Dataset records

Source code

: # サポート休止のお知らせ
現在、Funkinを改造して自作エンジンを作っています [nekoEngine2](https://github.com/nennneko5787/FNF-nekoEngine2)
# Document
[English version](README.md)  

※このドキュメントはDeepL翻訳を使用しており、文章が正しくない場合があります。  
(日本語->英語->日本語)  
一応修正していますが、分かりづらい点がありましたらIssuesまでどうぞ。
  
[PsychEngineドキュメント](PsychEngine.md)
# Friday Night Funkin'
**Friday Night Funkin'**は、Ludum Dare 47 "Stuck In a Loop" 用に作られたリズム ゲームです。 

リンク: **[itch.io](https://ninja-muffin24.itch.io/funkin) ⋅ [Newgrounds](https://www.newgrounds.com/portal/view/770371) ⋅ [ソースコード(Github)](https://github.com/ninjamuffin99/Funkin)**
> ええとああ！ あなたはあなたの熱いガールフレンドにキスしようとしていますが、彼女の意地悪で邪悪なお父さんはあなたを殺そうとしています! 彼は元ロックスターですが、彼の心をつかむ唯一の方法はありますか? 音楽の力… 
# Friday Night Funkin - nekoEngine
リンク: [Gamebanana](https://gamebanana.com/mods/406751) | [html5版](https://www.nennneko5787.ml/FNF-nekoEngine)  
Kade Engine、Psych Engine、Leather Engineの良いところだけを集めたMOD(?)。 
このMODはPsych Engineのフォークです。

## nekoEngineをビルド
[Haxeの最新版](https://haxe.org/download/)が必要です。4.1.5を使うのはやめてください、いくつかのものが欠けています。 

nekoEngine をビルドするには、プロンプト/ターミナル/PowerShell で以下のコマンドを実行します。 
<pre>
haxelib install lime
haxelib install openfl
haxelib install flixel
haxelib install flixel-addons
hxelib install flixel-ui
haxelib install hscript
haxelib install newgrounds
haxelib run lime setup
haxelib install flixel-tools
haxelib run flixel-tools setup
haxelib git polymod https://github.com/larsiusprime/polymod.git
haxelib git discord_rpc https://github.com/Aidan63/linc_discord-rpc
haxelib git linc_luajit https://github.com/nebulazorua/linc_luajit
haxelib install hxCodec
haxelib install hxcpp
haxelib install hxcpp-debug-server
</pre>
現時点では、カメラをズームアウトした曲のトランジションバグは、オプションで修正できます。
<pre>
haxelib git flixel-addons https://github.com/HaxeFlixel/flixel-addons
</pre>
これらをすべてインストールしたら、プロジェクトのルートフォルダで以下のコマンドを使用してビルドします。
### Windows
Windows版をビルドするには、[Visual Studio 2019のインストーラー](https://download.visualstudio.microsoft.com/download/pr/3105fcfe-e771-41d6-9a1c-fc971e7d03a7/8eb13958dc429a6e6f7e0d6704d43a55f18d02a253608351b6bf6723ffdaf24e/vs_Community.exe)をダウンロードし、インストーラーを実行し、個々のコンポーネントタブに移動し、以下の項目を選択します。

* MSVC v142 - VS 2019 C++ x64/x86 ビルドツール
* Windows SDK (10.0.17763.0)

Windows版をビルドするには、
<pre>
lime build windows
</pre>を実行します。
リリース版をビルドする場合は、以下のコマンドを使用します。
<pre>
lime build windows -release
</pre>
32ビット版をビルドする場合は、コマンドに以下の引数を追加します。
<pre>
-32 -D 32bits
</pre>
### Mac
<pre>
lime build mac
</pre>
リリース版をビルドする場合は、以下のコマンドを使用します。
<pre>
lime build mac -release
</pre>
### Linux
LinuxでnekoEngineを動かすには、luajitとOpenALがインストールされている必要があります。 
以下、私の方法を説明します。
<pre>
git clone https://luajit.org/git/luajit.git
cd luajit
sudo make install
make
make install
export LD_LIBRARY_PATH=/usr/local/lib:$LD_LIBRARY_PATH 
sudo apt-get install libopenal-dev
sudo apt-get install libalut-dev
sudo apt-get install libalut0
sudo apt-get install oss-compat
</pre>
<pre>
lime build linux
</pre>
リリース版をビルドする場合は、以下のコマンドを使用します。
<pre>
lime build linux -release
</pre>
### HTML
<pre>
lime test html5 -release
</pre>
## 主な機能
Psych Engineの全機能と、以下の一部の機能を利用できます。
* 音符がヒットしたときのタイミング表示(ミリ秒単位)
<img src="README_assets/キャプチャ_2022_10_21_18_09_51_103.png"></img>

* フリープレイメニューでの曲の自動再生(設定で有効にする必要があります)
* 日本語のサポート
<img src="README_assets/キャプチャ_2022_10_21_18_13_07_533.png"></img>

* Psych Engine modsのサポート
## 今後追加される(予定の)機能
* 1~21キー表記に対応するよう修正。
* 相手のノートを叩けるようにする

Problem:
Pull every line containing "hxcpp" out of the data above.

Reply:
haxelib install hxcpp
haxelib install hxcpp-debug-server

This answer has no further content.